Warhol's "32 Campbell's Soup Cans" Was Almost Disassembled

Andy Warhol was an eclectic and eccentric artist known for his near-perfect exploration of the pop art genre. After arriving in New York City in the 1950s, Warhol quickly became a hit among art critics and collectors alike. He threw wild parties, hosted interesting guests, and most importantly, had a vision for how interesting art could really be. His biggest work was a set of 32 Campbell's Soup Can canvases. 

The canvases each had a different soup flavor on their cans. Irving Blum offered to be his artistic mentor and became his first dealer. Blum was sent all 32 of the paintings and was impressed by the works. At the time, the debut viewing of the works was considered to be uneventful, but the historical impact has highlighted the influence. It was highly controversial, as many saw Warhol as stealing the work of an already mundane object.

Irving Blum sold five of the canvases before realizing that separately they were boring, but together, the canvases made a complete piece. He hunted down the five copies and bought them back to rejoin them with the work. Warhol was so pleased with his friend's work ethic and belief in his art that he agreed to sell the 32 pieces to Blum for only $1,000.

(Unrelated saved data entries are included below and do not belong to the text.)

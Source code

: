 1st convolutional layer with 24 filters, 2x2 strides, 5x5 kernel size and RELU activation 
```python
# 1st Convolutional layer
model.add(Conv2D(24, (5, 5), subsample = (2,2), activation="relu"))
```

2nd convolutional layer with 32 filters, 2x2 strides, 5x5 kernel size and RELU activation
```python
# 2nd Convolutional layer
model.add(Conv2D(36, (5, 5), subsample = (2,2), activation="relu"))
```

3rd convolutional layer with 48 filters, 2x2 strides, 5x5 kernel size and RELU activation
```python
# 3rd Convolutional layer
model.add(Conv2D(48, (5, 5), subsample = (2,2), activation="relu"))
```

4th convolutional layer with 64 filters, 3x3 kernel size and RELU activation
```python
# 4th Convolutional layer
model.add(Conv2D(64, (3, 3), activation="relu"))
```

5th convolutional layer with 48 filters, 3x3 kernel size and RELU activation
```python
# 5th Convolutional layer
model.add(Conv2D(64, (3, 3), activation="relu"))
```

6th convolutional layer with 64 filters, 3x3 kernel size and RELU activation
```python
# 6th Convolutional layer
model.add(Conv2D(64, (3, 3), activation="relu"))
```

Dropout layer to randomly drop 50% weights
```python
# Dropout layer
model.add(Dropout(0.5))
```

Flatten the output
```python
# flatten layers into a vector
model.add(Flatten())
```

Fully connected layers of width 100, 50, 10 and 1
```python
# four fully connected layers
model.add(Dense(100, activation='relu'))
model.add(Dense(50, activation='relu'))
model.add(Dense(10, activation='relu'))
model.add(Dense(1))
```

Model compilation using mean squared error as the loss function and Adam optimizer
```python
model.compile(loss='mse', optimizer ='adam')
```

The remainder of Warhol's career saw many different mediums, subjects, and styles, but he frequently returned to the comforting approach of painting mundane objects. He painted Coke cans, stamps, soup, coffee canisters, and more. He would eventually be known for his work painting celebrities, but to Blum, he was always that painter with 32 soup cans. The work can currently be seen in the Museum of Modern Art in New York City.